Search term "thunderstore": copy each line of the data containing it.

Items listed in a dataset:
::::::::
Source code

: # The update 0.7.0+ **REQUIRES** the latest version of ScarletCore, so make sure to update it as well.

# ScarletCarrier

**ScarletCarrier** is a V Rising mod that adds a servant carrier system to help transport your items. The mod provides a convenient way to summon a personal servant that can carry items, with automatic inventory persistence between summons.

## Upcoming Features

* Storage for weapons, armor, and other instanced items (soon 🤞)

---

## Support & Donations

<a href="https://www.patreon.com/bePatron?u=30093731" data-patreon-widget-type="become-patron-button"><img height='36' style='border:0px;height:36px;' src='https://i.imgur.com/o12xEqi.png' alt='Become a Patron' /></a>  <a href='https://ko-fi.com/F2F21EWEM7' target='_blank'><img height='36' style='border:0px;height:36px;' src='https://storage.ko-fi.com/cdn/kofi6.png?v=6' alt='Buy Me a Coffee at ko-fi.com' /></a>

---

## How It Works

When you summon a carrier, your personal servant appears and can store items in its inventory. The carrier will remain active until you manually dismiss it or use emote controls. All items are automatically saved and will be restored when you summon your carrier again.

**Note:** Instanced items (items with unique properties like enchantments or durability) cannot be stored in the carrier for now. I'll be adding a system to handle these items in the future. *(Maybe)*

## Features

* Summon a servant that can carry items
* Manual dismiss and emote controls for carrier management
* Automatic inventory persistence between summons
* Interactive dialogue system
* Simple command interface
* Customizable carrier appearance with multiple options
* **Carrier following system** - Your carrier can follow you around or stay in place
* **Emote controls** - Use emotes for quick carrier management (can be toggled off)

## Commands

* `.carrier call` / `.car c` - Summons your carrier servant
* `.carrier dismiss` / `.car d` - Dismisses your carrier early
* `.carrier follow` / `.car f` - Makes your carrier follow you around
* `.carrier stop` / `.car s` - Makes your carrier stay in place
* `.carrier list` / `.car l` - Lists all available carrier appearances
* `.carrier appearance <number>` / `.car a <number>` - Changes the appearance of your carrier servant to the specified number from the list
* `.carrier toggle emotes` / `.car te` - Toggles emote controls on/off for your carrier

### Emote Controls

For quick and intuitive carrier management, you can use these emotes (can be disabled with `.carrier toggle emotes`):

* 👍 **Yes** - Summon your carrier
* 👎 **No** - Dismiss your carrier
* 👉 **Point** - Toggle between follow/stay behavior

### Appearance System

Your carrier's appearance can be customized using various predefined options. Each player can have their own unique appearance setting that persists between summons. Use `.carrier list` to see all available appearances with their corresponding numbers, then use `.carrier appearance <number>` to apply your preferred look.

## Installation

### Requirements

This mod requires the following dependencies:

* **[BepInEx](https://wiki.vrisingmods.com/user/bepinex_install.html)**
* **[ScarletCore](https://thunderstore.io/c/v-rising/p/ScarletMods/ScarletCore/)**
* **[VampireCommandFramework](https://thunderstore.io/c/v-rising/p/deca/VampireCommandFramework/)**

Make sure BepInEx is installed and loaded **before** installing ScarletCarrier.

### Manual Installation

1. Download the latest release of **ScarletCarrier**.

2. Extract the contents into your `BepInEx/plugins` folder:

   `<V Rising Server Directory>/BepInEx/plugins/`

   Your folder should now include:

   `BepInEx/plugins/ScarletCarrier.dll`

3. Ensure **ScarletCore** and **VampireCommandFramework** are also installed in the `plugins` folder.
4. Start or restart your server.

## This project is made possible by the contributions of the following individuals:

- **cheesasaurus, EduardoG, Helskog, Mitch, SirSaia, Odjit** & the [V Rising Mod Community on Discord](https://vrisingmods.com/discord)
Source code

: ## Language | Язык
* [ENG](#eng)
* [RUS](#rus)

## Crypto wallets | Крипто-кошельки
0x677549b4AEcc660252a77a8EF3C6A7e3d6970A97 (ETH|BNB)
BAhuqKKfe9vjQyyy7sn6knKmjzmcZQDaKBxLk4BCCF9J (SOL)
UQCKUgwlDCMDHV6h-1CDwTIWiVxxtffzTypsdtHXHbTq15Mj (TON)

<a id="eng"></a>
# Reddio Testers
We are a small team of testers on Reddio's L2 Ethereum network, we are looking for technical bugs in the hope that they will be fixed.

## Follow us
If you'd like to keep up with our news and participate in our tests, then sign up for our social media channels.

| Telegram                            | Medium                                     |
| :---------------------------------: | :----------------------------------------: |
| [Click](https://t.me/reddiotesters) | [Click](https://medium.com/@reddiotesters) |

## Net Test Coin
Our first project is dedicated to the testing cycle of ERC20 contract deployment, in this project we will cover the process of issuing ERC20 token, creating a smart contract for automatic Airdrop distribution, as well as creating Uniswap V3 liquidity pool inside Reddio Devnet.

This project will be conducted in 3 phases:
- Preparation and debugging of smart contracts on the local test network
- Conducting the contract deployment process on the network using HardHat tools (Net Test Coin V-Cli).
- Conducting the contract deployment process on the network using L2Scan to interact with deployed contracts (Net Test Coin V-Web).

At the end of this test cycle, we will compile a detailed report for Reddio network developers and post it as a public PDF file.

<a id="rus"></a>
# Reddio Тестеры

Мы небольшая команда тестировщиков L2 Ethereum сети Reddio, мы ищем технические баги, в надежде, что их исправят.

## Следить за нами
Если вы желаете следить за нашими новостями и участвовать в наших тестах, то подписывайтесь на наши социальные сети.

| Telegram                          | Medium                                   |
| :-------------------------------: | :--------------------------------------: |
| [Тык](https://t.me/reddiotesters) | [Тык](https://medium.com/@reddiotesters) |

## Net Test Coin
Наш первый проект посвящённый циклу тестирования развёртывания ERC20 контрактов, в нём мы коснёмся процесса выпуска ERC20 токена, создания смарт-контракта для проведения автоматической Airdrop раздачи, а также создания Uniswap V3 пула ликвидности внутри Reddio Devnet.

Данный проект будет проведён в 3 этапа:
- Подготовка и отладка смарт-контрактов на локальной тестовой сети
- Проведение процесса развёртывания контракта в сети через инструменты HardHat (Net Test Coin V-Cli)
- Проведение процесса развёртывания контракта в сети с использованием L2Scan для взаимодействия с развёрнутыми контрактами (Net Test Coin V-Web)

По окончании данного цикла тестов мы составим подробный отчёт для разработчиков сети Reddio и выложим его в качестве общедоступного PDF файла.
::::::::
YOUR SOLUTION —
* **[ScarletCore](https://thunderstore.io/c/v-rising/p/ScarletMods/ScarletCore/)**
* **[VampireCommandFramework](https://thunderstore.io/c/v-rising/p/deca/VampireCommandFramework/)**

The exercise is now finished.